Sua mãe lhe ensinou as canções que vinham do rádio: Orlando Silva, Ângela Maria e Dalva de Oliveira não saiam das ondas da Rádio Nacional. Mas ele se identificou mesmo foi com Jackson do Pandeiro e Luiz Gonzaga. Era uma geografia e um sotaque com os quais tinha muito em comum. E veio, então, os Beatles e seus acordes perfeitos, o que, segundo Djavan, tinha sido deixado de lado pela turma de João Gilberto. Caetano e Gil mudaram tudo. Milton temperou a MPB com o sabor do jazz. Como passar despercebido por isso tudo?
Djavan é um dos artistas mais notórios da música brasileira. Creio que não seja necessário perder tempo tecendo loas sobre a grandeza de sua obra. Ao ouvir “Beleza Destruída”, dueto com Milton Nascimento, percebe-se os motivos que levaram o cantor e compositor alagoano a ser reconhecido como um mestre. A canção é calcada numa sequência harmônica que recebeu bem a voz de Milton e, na letra, há um universo que representa os dois, como a natureza, ou melhor, a preservação dela, dos indígenas e dos povos da floresta.

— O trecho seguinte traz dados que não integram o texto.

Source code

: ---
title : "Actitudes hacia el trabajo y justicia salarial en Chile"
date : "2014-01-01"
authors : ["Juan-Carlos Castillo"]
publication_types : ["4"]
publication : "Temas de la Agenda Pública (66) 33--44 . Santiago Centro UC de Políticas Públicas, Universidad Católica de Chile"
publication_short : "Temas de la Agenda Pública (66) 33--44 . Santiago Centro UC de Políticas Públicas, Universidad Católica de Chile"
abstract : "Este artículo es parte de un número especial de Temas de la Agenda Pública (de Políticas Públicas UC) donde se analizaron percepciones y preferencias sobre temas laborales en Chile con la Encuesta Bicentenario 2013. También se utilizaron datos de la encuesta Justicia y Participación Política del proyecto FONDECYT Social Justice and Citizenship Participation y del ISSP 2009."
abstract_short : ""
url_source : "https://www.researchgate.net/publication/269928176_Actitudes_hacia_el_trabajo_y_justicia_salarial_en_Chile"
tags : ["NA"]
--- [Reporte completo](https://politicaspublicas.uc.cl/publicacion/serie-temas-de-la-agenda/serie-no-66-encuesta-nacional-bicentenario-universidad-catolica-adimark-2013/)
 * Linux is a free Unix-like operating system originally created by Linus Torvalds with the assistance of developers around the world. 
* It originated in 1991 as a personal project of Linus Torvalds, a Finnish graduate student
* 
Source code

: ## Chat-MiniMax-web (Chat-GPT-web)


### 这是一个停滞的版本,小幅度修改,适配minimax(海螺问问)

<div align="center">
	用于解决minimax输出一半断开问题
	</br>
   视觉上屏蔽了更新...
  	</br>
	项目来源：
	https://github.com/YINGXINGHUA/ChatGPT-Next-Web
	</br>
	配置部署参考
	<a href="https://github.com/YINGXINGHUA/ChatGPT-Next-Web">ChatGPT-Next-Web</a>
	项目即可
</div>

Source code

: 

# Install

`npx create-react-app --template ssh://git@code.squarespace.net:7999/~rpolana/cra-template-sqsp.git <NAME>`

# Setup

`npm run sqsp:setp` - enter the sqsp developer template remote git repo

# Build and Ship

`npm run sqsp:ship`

Aos 73 anos, Djavan não para. Melhor, não quer parar. Quer fazer música e quer nos tirar do breu autoritário em que nos metemos. E “D”, título do vigésimo quinto disco da carreira, funciona à perfeição. Pensando naquilo que o eu-lírico sonha e anuncia na faixa “Num Mundo de Paz”, primeiro single e clipe do trabalho, lançado em 30 de junho último, é preciso lembrar das “noites de verão/ De mãos dadas por aí/ Retomar o que era bom/ Mas se não quiser sair/ Deixar que o vento leve/ E o amor/ Se encarregue de tudo”.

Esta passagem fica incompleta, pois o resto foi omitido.